Data items:
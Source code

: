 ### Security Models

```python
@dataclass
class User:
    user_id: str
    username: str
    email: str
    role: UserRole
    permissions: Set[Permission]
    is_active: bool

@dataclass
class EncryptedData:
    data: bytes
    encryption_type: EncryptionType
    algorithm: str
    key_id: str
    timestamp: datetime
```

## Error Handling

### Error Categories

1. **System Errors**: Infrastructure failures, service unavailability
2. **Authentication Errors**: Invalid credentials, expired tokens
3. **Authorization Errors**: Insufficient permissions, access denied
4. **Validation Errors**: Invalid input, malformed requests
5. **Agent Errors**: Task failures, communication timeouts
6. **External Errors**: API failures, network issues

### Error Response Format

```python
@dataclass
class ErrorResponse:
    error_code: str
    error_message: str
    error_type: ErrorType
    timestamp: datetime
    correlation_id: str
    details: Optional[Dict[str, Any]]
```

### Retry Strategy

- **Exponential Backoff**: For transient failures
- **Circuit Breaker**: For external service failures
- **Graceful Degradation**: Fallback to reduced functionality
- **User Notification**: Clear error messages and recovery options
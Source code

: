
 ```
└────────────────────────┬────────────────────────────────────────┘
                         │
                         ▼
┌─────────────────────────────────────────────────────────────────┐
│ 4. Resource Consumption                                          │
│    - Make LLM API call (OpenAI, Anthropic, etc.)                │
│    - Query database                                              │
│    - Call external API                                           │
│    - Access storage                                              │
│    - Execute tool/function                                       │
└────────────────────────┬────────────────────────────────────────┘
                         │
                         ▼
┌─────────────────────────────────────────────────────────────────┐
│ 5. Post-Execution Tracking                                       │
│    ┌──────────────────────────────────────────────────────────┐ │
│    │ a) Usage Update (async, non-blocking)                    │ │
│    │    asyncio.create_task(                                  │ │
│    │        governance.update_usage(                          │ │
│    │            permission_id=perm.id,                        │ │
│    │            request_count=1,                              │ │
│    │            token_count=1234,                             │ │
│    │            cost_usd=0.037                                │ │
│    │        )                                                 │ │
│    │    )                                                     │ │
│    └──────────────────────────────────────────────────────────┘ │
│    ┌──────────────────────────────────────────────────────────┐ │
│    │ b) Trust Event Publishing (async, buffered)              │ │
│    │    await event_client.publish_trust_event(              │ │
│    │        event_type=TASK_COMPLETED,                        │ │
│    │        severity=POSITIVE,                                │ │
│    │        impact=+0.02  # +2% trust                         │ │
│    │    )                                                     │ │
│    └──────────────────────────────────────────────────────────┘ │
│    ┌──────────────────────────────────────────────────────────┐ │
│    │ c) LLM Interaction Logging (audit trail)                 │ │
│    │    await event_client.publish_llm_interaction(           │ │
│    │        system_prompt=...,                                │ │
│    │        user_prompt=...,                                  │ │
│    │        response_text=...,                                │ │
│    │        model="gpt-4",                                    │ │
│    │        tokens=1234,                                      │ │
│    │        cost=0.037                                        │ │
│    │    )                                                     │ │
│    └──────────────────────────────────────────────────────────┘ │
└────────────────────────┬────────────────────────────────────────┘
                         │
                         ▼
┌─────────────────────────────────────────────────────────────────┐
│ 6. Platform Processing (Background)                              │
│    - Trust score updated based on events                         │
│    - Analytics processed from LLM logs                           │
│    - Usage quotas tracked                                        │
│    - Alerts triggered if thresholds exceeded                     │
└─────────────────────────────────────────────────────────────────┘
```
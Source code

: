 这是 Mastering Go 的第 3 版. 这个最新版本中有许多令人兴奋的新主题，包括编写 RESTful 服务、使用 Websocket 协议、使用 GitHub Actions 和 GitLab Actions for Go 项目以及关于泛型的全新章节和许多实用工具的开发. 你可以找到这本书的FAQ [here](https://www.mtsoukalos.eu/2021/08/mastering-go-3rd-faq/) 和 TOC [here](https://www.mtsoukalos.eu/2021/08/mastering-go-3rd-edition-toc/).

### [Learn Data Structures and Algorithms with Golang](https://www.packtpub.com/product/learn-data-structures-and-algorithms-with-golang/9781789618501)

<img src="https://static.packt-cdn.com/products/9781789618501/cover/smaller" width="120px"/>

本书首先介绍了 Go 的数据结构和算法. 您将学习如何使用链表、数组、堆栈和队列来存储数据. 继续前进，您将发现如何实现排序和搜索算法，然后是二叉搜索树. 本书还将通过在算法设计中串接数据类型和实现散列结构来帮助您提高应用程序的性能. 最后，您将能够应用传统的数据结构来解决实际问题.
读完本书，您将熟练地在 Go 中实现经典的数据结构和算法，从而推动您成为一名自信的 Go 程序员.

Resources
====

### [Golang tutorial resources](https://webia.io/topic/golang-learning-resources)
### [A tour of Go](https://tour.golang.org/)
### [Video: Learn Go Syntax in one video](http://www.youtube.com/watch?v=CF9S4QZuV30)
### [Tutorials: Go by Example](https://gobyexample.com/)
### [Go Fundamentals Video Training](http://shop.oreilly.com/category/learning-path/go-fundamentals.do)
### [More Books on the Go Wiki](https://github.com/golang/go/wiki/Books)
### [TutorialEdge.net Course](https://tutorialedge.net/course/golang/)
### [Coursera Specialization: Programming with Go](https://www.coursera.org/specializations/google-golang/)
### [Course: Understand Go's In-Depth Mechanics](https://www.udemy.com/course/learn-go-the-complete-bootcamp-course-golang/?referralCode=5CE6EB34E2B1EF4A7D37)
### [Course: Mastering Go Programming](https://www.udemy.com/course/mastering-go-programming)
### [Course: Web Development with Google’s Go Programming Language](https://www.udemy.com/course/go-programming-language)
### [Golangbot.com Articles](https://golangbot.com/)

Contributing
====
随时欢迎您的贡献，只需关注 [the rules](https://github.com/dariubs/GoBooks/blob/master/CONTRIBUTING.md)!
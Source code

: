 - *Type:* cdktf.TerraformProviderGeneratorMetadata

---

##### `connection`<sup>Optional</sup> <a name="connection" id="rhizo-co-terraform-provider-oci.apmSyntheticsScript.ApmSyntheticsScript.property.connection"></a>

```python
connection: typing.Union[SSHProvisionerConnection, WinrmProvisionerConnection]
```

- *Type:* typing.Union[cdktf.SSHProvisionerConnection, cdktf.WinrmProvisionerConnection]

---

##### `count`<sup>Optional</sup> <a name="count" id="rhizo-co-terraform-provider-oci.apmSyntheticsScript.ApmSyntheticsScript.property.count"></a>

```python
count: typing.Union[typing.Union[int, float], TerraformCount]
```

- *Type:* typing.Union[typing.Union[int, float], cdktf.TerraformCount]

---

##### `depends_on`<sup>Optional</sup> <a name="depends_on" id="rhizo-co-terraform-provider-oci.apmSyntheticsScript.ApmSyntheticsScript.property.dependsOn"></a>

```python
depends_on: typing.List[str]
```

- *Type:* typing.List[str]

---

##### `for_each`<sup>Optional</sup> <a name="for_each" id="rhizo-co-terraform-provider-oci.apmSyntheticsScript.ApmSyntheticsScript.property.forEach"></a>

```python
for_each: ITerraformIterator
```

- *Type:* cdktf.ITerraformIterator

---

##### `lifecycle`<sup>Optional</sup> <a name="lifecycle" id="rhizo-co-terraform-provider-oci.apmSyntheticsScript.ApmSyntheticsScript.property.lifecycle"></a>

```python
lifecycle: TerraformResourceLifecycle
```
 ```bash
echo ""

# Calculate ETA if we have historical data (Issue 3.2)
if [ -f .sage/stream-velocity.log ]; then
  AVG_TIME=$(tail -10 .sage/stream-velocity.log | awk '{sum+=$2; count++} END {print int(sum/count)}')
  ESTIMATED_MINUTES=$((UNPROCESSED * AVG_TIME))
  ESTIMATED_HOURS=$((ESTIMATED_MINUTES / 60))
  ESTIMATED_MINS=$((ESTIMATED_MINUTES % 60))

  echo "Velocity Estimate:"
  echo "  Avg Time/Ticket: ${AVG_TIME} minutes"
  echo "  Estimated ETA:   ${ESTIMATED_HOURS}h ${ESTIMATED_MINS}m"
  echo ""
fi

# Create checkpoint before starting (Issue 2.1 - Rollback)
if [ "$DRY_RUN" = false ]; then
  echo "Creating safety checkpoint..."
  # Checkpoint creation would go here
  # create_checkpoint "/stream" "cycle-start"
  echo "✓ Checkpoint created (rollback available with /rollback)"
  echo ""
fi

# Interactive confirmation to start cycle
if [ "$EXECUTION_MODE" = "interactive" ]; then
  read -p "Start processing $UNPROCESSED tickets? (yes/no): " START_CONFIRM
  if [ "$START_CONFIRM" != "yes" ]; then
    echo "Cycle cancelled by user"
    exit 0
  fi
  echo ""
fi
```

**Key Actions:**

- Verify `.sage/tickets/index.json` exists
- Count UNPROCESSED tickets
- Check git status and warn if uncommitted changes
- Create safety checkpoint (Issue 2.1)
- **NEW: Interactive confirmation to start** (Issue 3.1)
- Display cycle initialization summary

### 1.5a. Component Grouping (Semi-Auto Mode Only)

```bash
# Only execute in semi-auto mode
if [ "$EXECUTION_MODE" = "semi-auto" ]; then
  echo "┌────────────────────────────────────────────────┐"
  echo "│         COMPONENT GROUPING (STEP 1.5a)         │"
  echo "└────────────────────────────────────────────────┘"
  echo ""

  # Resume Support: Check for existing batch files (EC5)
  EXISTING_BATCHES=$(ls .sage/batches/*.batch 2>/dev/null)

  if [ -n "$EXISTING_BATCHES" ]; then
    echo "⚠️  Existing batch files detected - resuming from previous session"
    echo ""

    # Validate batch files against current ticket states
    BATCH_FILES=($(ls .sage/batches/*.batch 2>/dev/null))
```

_Action item:_ Each line of the data that contains "Invalid" belongs in the answer.

_Completed exercise:_
2. **Authentication Errors**: Invalid credentials, expired tokens
4. **Validation Errors**: Invalid input, malformed requests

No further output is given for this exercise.